Material for this task:
◆ ◆ ◆ ◆

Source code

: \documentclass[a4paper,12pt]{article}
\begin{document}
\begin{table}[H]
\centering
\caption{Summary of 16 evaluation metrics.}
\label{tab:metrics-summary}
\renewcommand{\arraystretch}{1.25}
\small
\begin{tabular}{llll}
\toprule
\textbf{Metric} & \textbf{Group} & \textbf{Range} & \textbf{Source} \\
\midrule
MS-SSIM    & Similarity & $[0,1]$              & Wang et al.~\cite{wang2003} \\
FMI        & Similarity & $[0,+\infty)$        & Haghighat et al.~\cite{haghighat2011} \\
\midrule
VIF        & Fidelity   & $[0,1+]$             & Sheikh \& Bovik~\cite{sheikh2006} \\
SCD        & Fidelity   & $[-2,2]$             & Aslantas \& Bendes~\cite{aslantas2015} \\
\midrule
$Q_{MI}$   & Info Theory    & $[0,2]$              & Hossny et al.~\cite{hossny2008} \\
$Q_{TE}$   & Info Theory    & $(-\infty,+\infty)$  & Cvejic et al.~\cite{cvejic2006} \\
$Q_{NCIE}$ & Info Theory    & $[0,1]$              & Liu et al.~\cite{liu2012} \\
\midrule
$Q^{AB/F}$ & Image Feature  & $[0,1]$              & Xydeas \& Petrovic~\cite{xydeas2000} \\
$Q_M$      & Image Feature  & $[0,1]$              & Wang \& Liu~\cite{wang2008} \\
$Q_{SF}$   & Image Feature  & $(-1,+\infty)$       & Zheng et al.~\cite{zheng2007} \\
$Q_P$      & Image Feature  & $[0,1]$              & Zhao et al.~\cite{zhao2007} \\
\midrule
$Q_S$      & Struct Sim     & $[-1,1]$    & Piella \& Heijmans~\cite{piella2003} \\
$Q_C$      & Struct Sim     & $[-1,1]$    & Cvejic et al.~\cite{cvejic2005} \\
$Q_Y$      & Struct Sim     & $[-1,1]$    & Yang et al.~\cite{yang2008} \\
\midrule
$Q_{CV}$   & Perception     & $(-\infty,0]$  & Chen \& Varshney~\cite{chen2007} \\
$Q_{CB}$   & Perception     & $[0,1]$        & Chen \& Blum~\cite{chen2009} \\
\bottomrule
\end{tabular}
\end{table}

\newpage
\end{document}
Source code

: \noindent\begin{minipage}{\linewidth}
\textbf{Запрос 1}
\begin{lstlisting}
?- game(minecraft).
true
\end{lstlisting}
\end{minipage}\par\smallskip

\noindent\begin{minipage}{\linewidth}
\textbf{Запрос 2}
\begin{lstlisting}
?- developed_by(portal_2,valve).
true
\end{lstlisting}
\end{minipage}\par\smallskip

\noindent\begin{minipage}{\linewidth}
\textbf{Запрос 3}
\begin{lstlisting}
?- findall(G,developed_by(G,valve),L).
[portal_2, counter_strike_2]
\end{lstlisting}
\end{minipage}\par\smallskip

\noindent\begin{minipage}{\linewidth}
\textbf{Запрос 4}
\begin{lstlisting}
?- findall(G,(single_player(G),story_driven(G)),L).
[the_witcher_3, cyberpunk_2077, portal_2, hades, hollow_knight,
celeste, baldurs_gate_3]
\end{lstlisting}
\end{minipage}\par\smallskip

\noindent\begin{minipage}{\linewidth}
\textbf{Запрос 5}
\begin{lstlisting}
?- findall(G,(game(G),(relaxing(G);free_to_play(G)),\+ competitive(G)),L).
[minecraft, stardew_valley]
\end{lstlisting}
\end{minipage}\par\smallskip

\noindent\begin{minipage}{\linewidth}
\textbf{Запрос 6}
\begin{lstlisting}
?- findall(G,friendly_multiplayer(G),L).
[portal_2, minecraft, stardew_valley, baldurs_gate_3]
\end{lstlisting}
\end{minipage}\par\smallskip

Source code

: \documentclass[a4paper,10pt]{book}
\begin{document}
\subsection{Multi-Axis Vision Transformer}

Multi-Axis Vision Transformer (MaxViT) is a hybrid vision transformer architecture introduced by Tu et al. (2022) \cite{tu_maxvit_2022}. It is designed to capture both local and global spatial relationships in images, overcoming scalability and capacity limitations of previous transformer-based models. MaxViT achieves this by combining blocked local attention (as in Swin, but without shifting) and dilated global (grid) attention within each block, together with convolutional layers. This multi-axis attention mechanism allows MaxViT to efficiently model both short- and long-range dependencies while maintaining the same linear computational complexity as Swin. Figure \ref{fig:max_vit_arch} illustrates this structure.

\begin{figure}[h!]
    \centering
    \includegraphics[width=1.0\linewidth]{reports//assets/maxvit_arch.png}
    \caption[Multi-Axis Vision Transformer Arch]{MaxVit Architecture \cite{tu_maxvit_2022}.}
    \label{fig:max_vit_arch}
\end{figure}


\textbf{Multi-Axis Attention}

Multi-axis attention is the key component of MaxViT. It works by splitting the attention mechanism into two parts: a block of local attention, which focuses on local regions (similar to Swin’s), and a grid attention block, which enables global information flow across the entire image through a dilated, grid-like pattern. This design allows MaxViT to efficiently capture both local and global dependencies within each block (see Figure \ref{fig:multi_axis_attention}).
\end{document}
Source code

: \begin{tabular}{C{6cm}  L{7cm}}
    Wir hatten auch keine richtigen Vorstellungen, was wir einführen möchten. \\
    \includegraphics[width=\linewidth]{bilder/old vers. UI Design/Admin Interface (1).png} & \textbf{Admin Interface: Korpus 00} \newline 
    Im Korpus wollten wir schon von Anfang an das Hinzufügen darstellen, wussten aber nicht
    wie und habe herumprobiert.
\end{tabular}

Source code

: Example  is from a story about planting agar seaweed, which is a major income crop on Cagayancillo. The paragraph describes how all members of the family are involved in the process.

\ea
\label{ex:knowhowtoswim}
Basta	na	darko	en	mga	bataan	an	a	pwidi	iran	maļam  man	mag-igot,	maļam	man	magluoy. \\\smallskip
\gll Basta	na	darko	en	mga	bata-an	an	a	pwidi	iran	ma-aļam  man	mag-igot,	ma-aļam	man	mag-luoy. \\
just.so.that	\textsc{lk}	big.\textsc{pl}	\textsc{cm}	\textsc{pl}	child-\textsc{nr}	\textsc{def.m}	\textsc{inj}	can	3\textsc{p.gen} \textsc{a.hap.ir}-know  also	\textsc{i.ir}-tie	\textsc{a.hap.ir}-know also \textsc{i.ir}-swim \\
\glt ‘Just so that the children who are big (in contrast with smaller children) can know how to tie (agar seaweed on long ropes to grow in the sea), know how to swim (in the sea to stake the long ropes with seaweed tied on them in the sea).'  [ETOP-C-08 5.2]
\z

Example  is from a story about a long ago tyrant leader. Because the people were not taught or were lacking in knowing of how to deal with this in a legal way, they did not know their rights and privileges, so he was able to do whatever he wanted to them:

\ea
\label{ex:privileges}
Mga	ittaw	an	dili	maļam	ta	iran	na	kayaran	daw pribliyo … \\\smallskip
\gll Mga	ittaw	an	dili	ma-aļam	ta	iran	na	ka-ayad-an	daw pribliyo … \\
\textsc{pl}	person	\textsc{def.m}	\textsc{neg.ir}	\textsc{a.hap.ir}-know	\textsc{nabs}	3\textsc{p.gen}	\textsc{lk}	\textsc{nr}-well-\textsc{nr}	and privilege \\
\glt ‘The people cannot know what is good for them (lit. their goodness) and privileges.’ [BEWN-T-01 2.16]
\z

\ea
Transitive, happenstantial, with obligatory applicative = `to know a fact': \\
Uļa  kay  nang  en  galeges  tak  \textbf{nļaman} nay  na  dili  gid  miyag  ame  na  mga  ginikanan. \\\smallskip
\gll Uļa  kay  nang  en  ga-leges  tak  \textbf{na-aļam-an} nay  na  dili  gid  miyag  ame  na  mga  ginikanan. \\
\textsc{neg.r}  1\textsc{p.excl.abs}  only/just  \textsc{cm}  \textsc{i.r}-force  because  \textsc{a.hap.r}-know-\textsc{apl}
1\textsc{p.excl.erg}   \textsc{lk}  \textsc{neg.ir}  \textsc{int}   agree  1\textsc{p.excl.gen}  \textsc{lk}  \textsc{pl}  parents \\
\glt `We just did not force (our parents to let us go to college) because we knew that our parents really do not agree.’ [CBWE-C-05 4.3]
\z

◆ ◆ ◆ ◆

Your task: Filter the lines above so that only those with the string "agar" remain, then copy them.

Written response:
: Example  is from a story about planting agar seaweed, which is a major income crop on Cagayancillo. The paragraph describes how all members of the family are involved in the process.
\glt ‘Just so that the children who are big (in contrast with smaller children) can know how to tie (agar seaweed on long ropes to grow in the sea), know how to swim (in the sea to stake the long ropes with seaweed tied on them in the sea).'  [ETOP-C-08 5.2]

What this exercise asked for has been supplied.